Try it:
Copy each line below holding "every".

:: Data extract ::

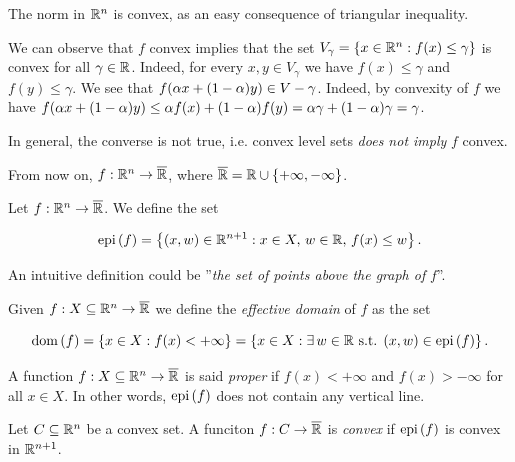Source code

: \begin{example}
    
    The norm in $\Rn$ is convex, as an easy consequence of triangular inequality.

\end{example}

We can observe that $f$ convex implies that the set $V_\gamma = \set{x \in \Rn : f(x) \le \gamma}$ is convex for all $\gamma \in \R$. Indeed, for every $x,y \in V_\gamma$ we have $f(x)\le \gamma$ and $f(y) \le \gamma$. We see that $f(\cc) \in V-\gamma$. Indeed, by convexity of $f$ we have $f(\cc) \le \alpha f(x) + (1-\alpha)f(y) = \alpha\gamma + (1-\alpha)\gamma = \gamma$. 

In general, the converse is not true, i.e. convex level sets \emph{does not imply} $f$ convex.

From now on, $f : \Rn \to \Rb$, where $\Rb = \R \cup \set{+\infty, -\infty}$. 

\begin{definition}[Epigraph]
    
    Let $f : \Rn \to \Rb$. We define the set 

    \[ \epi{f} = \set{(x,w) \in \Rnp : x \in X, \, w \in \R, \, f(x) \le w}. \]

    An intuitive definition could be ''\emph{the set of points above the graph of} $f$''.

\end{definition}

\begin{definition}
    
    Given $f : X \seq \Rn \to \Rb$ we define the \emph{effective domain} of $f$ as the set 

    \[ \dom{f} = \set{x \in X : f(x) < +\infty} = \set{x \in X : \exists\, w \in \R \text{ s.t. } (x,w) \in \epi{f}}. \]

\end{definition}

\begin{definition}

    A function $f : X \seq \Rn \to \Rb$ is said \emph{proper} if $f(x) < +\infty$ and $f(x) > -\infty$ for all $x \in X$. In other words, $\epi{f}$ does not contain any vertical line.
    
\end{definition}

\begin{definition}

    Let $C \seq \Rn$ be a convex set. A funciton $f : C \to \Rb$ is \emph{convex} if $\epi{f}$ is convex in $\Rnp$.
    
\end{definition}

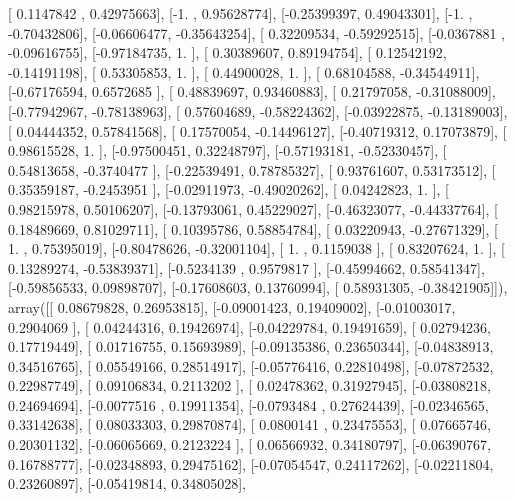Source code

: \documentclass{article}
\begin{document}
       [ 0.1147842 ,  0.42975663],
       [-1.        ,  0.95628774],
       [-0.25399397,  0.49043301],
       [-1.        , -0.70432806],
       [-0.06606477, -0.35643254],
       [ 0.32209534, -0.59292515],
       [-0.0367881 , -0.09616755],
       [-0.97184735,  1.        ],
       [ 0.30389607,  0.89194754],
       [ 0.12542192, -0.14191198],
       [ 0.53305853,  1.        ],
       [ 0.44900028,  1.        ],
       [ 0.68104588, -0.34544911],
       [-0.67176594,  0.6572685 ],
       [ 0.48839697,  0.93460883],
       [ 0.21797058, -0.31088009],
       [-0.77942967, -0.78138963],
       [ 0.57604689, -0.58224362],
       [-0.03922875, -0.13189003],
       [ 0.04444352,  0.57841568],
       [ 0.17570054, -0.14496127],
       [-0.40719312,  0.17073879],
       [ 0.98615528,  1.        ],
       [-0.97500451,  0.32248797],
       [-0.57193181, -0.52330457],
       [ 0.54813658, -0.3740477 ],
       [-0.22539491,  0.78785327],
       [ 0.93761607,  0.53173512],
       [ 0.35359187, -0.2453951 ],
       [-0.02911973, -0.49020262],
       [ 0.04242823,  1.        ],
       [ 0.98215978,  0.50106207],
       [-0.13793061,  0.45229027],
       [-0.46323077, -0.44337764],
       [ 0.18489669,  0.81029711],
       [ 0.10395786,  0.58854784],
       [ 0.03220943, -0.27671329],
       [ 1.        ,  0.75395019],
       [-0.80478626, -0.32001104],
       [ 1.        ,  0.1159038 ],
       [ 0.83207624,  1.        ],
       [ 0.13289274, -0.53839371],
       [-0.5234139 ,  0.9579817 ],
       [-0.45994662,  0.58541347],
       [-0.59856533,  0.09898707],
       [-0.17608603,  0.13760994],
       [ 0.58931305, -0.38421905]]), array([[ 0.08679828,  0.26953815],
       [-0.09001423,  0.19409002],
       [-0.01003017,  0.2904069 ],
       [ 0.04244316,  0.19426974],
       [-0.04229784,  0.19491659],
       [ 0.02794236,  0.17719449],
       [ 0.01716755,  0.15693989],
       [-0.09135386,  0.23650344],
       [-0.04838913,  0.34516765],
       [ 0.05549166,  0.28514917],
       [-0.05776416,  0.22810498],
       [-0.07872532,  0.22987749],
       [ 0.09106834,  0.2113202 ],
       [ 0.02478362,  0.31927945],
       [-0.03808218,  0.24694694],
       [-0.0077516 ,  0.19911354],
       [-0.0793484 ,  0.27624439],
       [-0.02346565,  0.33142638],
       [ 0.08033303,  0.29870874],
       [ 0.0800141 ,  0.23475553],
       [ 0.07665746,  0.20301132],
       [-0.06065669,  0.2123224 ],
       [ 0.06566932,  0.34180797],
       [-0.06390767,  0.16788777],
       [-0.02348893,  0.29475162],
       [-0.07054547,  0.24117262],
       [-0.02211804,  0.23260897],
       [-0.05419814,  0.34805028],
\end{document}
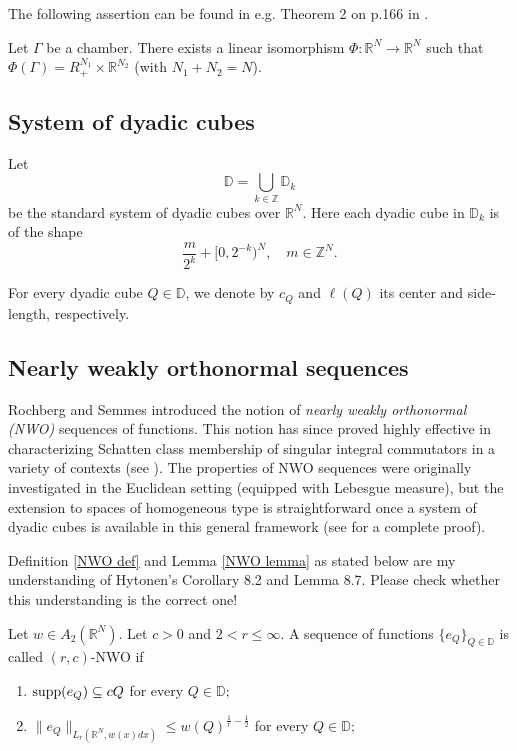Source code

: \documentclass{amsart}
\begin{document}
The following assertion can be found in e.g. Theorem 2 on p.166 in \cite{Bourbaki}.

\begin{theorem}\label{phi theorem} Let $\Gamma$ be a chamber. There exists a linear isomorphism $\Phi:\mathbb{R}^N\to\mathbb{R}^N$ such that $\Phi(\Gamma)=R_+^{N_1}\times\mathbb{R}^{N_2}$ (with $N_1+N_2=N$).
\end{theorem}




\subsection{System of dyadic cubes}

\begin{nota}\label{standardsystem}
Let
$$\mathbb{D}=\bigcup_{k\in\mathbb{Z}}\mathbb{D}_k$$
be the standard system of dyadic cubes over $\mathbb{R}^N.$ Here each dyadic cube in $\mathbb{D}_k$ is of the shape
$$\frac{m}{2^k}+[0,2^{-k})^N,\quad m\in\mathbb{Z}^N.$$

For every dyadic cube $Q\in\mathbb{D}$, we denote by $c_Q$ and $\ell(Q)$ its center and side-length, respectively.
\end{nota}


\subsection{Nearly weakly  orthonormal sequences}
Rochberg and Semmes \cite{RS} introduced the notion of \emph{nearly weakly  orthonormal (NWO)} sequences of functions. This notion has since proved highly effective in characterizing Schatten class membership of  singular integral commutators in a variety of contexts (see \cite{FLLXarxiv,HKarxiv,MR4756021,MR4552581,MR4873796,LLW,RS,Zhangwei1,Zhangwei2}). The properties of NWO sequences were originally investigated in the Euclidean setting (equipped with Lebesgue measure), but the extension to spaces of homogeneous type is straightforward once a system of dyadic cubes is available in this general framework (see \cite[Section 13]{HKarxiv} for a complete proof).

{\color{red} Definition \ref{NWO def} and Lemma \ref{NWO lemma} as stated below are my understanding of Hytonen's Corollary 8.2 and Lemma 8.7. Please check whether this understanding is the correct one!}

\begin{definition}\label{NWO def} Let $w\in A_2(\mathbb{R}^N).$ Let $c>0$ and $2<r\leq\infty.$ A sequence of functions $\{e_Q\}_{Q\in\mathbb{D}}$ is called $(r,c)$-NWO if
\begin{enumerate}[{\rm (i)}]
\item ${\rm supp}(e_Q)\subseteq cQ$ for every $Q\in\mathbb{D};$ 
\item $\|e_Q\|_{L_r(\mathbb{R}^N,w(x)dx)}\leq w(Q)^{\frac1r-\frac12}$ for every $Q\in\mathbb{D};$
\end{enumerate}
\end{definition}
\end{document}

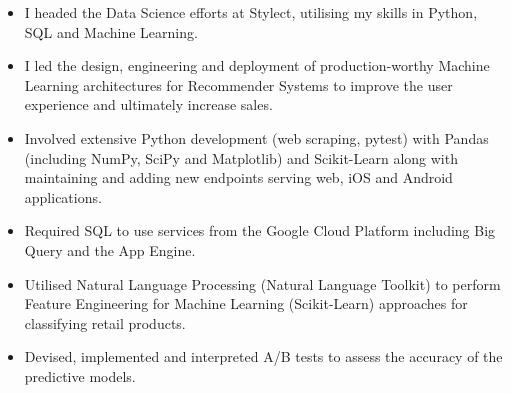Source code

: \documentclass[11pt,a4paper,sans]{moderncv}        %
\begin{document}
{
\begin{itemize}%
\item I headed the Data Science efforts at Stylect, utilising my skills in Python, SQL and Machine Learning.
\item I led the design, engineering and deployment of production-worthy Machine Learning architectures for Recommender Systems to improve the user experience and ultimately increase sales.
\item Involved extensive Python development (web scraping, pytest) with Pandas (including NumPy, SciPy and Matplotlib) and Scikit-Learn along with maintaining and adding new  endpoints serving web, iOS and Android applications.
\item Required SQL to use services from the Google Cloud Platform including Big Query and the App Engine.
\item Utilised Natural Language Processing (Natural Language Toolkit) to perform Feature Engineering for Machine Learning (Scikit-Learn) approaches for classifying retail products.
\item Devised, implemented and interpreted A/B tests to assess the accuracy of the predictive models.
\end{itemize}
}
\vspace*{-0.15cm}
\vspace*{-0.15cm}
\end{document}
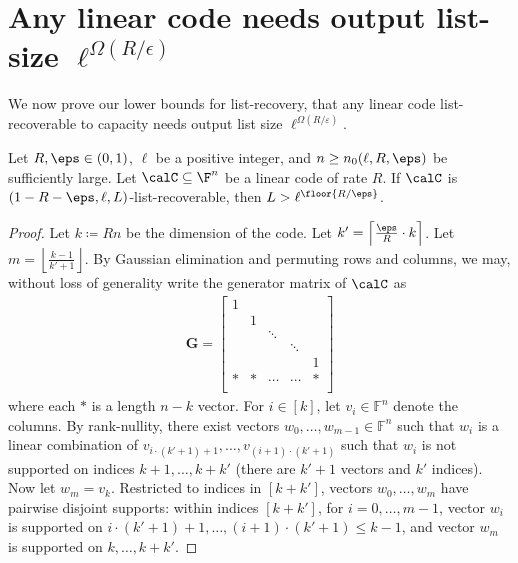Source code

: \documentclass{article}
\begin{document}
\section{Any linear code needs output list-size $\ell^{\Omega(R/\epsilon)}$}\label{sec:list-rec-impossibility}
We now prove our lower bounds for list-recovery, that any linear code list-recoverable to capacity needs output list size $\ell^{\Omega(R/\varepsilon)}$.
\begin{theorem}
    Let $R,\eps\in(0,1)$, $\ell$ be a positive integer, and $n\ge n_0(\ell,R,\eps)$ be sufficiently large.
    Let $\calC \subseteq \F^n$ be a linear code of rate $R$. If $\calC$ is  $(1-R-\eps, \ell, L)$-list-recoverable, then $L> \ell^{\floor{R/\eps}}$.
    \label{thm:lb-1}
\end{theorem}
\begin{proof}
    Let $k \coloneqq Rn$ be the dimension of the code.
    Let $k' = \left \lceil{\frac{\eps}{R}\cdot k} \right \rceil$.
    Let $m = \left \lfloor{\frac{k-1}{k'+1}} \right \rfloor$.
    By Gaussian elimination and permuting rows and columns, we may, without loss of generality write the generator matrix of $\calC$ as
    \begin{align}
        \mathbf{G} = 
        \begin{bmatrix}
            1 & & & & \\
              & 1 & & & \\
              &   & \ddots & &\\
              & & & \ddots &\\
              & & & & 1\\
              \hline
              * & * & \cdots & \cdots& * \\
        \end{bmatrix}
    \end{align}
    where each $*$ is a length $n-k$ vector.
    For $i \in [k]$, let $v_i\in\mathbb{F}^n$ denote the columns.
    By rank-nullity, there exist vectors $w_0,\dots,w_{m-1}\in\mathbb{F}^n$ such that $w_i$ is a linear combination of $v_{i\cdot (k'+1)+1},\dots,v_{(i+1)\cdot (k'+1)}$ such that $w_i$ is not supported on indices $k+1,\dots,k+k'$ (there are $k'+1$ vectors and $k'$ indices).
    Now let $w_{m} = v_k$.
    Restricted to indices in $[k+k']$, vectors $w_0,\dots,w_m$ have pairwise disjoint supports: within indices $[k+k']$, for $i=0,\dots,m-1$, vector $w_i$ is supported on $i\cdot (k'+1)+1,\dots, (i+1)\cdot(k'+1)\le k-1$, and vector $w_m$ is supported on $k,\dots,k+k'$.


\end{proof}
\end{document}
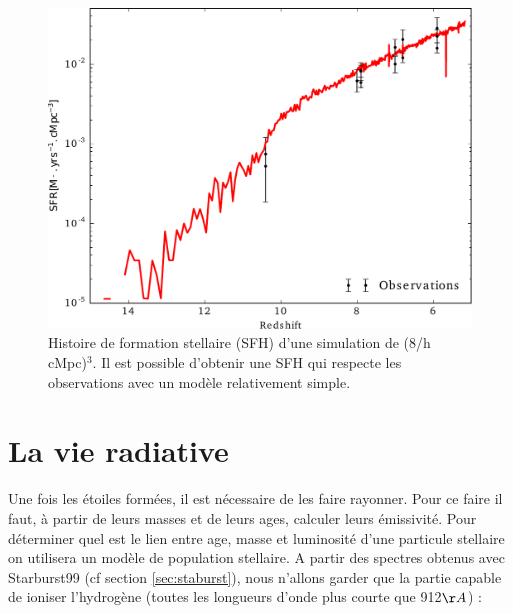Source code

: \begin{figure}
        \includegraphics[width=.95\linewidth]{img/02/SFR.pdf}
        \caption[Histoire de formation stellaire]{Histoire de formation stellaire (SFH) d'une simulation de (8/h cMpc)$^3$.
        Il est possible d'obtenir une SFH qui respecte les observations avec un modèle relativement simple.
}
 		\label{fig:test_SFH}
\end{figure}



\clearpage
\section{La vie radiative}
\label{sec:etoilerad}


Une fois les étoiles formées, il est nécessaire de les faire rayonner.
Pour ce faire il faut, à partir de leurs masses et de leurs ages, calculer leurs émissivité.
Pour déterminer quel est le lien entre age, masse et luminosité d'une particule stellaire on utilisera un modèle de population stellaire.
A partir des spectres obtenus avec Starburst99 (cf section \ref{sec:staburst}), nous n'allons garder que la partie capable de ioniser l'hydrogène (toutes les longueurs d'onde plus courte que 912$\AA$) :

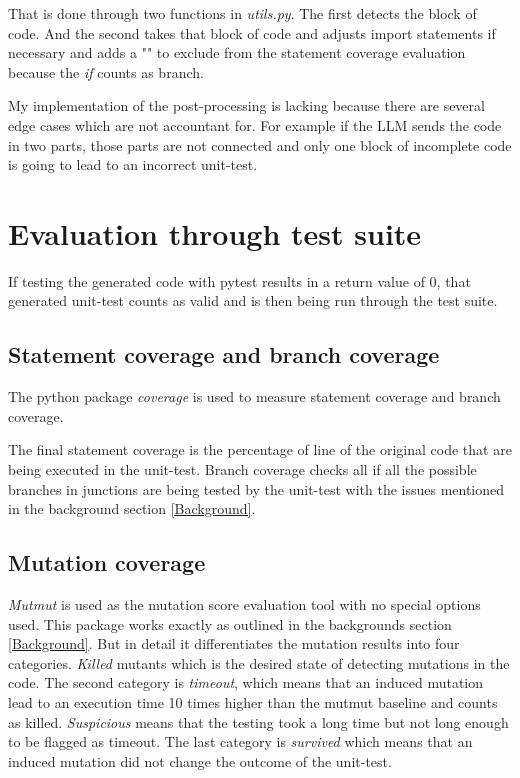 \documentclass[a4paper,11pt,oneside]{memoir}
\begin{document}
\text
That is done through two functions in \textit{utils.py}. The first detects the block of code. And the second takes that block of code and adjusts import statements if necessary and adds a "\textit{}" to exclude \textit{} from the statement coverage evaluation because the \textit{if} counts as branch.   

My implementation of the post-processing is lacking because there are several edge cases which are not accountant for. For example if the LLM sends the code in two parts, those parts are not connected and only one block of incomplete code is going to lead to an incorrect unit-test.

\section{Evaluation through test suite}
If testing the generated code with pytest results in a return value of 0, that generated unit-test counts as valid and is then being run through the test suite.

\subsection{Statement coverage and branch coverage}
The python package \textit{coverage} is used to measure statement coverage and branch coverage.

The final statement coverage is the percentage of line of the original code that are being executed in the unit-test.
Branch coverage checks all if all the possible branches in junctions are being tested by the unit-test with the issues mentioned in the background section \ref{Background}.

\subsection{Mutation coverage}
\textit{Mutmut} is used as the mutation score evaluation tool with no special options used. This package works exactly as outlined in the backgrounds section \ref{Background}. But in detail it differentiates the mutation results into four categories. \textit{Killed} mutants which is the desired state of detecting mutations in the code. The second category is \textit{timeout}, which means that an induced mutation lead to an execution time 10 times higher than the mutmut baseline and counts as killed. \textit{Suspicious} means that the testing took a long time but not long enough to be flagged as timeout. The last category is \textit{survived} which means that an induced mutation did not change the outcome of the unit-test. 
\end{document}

:::

Task response:
We can observe that $f$ convex implies that the set $V_\gamma = \set{x \in \Rn : f(x) \le \gamma}$ is convex for all $\gamma \in \R$. Indeed, for every $x,y \in V_\gamma$ we have $f(x)\le \gamma$ and $f(y) \le \gamma$. We see that $f(\cc) \in V-\gamma$. Indeed, by convexity of $f$ we have $f(\cc) \le \alpha f(x) + (1-\alpha)f(y) = \alpha\gamma + (1-\alpha)\gamma = \gamma$. 
For every dyadic cube $Q\in\mathbb{D}$, we denote by $c_Q$ and $\ell(Q)$ its center and side-length, respectively.
\item ${\rm supp}(e_Q)\subseteq cQ$ for every $Q\in\mathbb{D};$ 
\item $\|e_Q\|_{L_r(\mathbb{R}^N,w(x)dx)}\leq w(Q)^{\frac1r-\frac12}$ for every $Q\in\mathbb{D};$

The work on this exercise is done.